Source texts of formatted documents
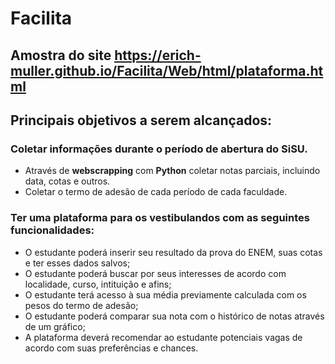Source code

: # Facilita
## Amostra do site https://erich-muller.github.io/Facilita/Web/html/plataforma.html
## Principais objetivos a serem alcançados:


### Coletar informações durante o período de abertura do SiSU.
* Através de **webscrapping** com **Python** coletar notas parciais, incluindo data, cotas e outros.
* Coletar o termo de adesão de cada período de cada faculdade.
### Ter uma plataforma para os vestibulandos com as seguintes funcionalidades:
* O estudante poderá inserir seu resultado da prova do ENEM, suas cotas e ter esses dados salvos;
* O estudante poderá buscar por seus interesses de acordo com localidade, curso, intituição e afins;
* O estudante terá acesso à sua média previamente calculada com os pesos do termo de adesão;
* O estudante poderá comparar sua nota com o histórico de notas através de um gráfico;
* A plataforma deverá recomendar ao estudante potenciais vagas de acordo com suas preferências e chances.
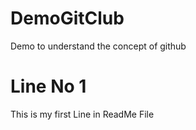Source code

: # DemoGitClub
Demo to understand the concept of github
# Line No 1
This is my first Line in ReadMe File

==

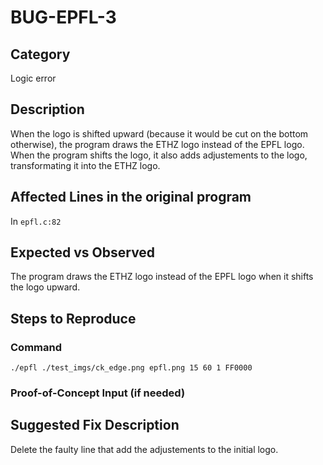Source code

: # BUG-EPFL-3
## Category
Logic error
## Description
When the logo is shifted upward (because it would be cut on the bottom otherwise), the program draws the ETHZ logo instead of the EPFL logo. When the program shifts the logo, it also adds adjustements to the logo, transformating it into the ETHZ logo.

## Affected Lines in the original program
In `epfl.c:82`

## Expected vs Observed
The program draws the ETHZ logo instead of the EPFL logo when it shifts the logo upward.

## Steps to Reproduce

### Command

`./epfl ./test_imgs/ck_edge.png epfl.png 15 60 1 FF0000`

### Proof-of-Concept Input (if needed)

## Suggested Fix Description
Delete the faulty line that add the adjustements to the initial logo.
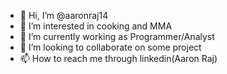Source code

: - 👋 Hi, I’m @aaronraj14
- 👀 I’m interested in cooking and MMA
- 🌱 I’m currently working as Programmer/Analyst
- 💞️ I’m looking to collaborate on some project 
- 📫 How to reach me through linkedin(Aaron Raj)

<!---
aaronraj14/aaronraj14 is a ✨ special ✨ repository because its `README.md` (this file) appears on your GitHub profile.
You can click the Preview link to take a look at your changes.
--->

--

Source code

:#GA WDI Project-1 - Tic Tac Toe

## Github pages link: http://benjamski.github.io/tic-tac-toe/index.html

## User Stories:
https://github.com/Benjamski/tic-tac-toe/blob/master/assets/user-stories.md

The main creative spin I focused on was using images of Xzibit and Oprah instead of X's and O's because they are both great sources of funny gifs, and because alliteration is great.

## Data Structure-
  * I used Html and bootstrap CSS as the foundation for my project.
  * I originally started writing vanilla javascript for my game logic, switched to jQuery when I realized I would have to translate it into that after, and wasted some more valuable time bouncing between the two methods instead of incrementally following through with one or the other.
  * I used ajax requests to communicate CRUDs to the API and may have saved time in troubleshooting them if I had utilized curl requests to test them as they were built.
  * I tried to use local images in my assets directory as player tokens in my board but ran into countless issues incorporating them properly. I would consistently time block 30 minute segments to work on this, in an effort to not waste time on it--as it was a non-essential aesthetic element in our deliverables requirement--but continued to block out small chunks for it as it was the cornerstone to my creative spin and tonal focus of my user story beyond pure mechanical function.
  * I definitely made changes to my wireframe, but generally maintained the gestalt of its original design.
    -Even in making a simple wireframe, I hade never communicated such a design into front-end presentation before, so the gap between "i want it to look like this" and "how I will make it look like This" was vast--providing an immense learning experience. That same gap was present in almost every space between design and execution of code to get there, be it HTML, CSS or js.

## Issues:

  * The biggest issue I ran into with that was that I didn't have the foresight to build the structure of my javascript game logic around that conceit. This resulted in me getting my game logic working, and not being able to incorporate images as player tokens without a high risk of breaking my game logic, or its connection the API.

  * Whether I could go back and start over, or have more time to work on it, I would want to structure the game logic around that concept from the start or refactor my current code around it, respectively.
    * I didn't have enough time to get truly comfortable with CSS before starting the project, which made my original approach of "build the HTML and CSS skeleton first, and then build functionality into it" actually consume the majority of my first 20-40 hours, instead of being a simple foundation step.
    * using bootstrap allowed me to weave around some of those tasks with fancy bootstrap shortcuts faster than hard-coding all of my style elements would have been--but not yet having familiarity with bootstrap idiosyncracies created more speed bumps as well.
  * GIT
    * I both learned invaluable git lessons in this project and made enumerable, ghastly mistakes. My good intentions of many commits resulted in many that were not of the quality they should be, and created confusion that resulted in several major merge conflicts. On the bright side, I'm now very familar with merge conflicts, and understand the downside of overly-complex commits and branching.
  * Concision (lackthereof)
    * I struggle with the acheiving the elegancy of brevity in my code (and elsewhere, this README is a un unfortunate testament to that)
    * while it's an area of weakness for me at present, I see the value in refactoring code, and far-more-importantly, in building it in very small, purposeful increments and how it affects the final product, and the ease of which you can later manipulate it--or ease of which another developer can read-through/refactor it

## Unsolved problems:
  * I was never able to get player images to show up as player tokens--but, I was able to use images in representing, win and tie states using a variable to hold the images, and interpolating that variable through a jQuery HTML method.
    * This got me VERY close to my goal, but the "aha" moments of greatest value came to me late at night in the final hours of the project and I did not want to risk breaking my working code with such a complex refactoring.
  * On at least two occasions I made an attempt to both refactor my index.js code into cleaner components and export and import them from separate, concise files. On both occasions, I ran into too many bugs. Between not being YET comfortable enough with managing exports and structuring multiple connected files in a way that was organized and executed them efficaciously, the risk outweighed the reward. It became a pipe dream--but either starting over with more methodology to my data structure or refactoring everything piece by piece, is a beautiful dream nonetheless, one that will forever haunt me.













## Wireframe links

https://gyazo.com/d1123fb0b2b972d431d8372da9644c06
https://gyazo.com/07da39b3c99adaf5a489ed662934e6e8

• [Brief]: Copy the lines above exactly, beginning at the line that has "The main creative" and stopping after the line that has "they were built.", and omit the rest.

• [Answer area]:
The main creative spin I focused on was using images of Xzibit and Oprah instead of X's and O's because they are both great sources of funny gifs, and because alliteration is great.

## Data Structure-
  * I used Html and bootstrap CSS as the foundation for my project.
  * I originally started writing vanilla javascript for my game logic, switched to jQuery when I realized I would have to translate it into that after, and wasted some more valuable time bouncing between the two methods instead of incrementally following through with one or the other.
  * I used ajax requests to communicate CRUDs to the API and may have saved time in troubleshooting them if I had utilized curl requests to test them as they were built.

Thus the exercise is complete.